-- DATA PROVIDED follows --

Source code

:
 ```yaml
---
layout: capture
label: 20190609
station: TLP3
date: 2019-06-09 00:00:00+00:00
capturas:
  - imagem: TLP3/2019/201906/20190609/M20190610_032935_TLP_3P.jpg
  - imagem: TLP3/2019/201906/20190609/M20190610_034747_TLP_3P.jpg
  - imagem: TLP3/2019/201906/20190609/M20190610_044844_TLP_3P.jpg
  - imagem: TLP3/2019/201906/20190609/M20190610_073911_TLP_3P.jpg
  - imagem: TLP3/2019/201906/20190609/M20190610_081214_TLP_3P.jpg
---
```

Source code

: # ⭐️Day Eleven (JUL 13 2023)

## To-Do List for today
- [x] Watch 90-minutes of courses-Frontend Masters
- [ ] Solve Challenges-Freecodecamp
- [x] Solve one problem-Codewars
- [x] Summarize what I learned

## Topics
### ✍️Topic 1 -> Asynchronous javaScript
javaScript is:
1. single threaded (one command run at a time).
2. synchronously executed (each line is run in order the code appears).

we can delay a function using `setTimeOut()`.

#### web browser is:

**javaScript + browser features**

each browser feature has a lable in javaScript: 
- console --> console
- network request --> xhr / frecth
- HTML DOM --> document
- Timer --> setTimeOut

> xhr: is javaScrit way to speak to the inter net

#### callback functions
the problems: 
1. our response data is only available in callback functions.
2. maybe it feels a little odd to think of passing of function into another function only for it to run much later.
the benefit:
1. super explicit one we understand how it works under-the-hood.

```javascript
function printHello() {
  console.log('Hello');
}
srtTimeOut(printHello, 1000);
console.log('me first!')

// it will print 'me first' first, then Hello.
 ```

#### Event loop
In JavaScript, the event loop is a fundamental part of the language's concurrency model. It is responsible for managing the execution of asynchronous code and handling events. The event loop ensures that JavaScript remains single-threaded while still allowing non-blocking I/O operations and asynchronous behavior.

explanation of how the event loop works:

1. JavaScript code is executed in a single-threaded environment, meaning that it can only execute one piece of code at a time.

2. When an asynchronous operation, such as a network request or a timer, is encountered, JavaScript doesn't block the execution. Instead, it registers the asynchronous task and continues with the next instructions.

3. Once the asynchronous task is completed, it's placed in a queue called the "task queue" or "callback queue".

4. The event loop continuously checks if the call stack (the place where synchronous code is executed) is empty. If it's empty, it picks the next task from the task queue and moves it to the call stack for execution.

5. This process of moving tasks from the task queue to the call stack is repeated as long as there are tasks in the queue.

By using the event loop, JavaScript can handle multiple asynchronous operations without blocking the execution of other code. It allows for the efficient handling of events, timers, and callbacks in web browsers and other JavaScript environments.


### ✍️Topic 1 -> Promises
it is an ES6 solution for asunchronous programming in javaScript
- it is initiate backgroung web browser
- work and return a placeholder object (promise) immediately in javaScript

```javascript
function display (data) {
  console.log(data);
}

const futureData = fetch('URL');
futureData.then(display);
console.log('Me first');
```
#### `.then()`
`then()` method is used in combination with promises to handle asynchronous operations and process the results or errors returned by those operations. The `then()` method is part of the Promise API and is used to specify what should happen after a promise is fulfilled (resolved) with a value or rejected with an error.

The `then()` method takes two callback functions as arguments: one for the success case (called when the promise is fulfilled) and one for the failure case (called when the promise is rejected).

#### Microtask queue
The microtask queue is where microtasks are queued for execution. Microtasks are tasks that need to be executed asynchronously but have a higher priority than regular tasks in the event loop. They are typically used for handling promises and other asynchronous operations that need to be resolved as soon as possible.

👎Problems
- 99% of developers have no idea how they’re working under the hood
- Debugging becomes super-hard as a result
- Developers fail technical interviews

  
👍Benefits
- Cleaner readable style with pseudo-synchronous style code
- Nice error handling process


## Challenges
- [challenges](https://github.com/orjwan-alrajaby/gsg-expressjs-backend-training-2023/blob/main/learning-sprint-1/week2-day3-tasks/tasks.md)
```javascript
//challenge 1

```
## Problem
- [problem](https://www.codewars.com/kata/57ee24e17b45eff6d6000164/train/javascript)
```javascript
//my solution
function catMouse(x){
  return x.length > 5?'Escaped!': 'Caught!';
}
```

-- DATA PROVIDED concluded --

**YOUR INSTRUCTIONS**
Please transcribe the records above in full, keeping every word.

**RESULT OF THE TASK**
Source code

:
 ```yaml
---
layout: capture
label: 20190609
station: TLP3
date: 2019-06-09 00:00:00+00:00
capturas:
  - imagem: TLP3/2019/201906/20190609/M20190610_032935_TLP_3P.jpg
  - imagem: TLP3/2019/201906/20190609/M20190610_034747_TLP_3P.jpg
  - imagem: TLP3/2019/201906/20190609/M20190610_044844_TLP_3P.jpg
  - imagem: TLP3/2019/201906/20190609/M20190610_073911_TLP_3P.jpg
  - imagem: TLP3/2019/201906/20190609/M20190610_081214_TLP_3P.jpg
---
```

Source code

: # ⭐️Day Eleven (JUL 13 2023)

## To-Do List for today
- [x] Watch 90-minutes of courses-Frontend Masters
- [ ] Solve Challenges-Freecodecamp
- [x] Solve one problem-Codewars
- [x] Summarize what I learned

## Topics
### ✍️Topic 1 -> Asynchronous javaScript
javaScript is:
1. single threaded (one command run at a time).
2. synchronously executed (each line is run in order the code appears).

we can delay a function using `setTimeOut()`.

#### web browser is:

**javaScript + browser features**

each browser feature has a lable in javaScript: 
- console --> console
- network request --> xhr / frecth
- HTML DOM --> document
- Timer --> setTimeOut

> xhr: is javaScrit way to speak to the inter net

#### callback functions
the problems: 
1. our response data is only available in callback functions.
2. maybe it feels a little odd to think of passing of function into another function only for it to run much later.
the benefit:
1. super explicit one we understand how it works under-the-hood.

```javascript
function printHello() {
  console.log('Hello');
}
srtTimeOut(printHello, 1000);
console.log('me first!')

// it will print 'me first' first, then Hello.
 ```

#### Event loop
In JavaScript, the event loop is a fundamental part of the language's concurrency model. It is responsible for managing the execution of asynchronous code and handling events. The event loop ensures that JavaScript remains single-threaded while still allowing non-blocking I/O operations and asynchronous behavior.

explanation of how the event loop works:

1. JavaScript code is executed in a single-threaded environment, meaning that it can only execute one piece of code at a time.

2. When an asynchronous operation, such as a network request or a timer, is encountered, JavaScript doesn't block the execution. Instead, it registers the asynchronous task and continues with the next instructions.

3. Once the asynchronous task is completed, it's placed in a queue called the "task queue" or "callback queue".

4. The event loop continuously checks if the call stack (the place where synchronous code is executed) is empty. If it's empty, it picks the next task from the task queue and moves it to the call stack for execution.

5. This process of moving tasks from the task queue to the call stack is repeated as long as there are tasks in the queue.

By using the event loop, JavaScript can handle multiple asynchronous operations without blocking the execution of other code. It allows for the efficient handling of events, timers, and callbacks in web browsers and other JavaScript environments.


### ✍️Topic 1 -> Promises
it is an ES6 solution for asunchronous programming in javaScript
- it is initiate backgroung web browser
- work and return a placeholder object (promise) immediately in javaScript

```javascript
function display (data) {
  console.log(data);
}

const futureData = fetch('URL');
futureData.then(display);
console.log('Me first');
```
#### `.then()`
`then()` method is used in combination with promises to handle asynchronous operations and process the results or errors returned by those operations. The `then()` method is part of the Promise API and is used to specify what should happen after a promise is fulfilled (resolved) with a value or rejected with an error.

The `then()` method takes two callback functions as arguments: one for the success case (called when the promise is fulfilled) and one for the failure case (called when the promise is rejected).

#### Microtask queue
The microtask queue is where microtasks are queued for execution. Microtasks are tasks that need to be executed asynchronously but have a higher priority than regular tasks in the event loop. They are typically used for handling promises and other asynchronous operations that need to be resolved as soon as possible.

👎Problems
- 99% of developers have no idea how they’re working under the hood
- Debugging becomes super-hard as a result
- Developers fail technical interviews

  
👍Benefits
- Cleaner readable style with pseudo-synchronous style code
- Nice error handling process


## Challenges
- [challenges](https://github.com/orjwan-alrajaby/gsg-expressjs-backend-training-2023/blob/main/learning-sprint-1/week2-day3-tasks/tasks.md)
```javascript
//challenge 1

```
## Problem
- [problem](https://www.codewars.com/kata/57ee24e17b45eff6d6000164/train/javascript)
```javascript
//my solution
function catMouse(x){
  return x.length > 5?'Escaped!': 'Caught!';
}
```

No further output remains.